**Your objective**
Lines from the one containing "符号 & 含义 & 单位\\" through the last line of the records below are to be repeated exactly.

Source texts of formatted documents
[Start of section]
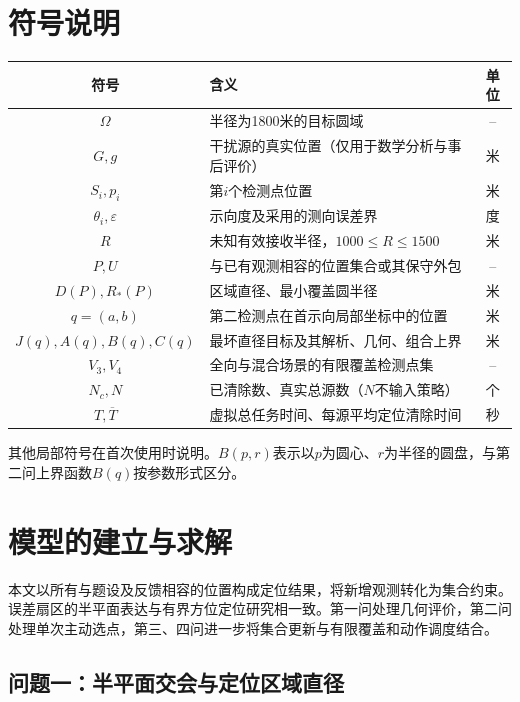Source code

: \documentclass{JXUSTmodeling}
\begin{document}
\section{符号说明}\label{sec:4}
\begin{table}[htbp]
\centering
\begin{tabularx}{\textwidth}{cXc}
\toprule
符号 & 含义 & 单位\\
\midrule
$\Omega$ & 半径为1800米的目标圆域 & --\\
$G,g$ & 干扰源的真实位置（仅用于数学分析与事后评价） & 米\\
$S_i,p_i$ & 第$i$个检测点位置 & 米\\
$\theta_i,\varepsilon$ & 示向度及采用的测向误差界 & 度\\
$R$ & 未知有效接收半径，$1000\le R\le1500$ & 米\\
$P,U$ & 与已有观测相容的位置集合或其保守外包 & --\\
$D(P),R_*(P)$ & 区域直径、最小覆盖圆半径 & 米\\
$q=(a,b)$ & 第二检测点在首示向局部坐标中的位置 & 米\\
$J(q),A(q),B(q),C(q)$ & 最坏直径目标及其解析、几何、组合上界 & 米\\
$V_3,V_4$ & 全向与混合场景的有限覆盖检测点集 & --\\
$N_c,N$ & 已清除数、真实总源数（$N$不输入策略） & 个\\
$T,\overline T$ & 虚拟总任务时间、每源平均定位清除时间 & 秒\\
\bottomrule
\end{tabularx}
\end{table}
其他局部符号在首次使用时说明。$B(p,r)$表示以$p$为圆心、$r$为半径的圆盘，与第二问上界函数$B(q)$按参数形式区分。

\section{模型的建立与求解}\label{sec:5}
本文以所有与题设及反馈相容的位置构成定位结果，将新增观测转化为集合约束。误差扇区的半平面表达与有界方位定位研究相一致\cite{gholami2015}。第一问处理几何评价，第二问处理单次主动选点，第三、四问进一步将集合更新与有限覆盖和动作调度结合。

\subsection{问题一：半平面交会与定位区域直径}
\label{sub:model_p1}
\end{document}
[End of section]
**Reply to the task**
符号 & 含义 & 单位\\
\midrule
$\Omega$ & 半径为1800米的目标圆域 & --\\
$G,g$ & 干扰源的真实位置（仅用于数学分析与事后评价） & 米\\
$S_i,p_i$ & 第$i$个检测点位置 & 米\\
$\theta_i,\varepsilon$ & 示向度及采用的测向误差界 & 度\\
$R$ & 未知有效接收半径，$1000\le R\le1500$ & 米\\
$P,U$ & 与已有观测相容的位置集合或其保守外包 & --\\
$D(P),R_*(P)$ & 区域直径、最小覆盖圆半径 & 米\\
$q=(a,b)$ & 第二检测点在首示向局部坐标中的位置 & 米\\
$J(q),A(q),B(q),C(q)$ & 最坏直径目标及其解析、几何、组合上界 & 米\\
$V_3,V_4$ & 全向与混合场景的有限覆盖检测点集 & --\\
$N_c,N$ & 已清除数、真实总源数（$N$不输入策略） & 个\\
$T,\overline T$ & 虚拟总任务时间、每源平均定位清除时间 & 秒\\
\bottomrule
\end{tabularx}
\end{table}
其他局部符号在首次使用时说明。$B(p,r)$表示以$p$为圆心、$r$为半径的圆盘，与第二问上界函数$B(q)$按参数形式区分。

\section{模型的建立与求解}\label{sec:5}
本文以所有与题设及反馈相容的位置构成定位结果，将新增观测转化为集合约束。误差扇区的半平面表达与有界方位定位研究相一致\cite{gholami2015}。第一问处理几何评价，第二问处理单次主动选点，第三、四问进一步将集合更新与有限覆盖和动作调度结合。

\subsection{问题一：半平面交会与定位区域直径}
\label{sub:model_p1}
\end{document}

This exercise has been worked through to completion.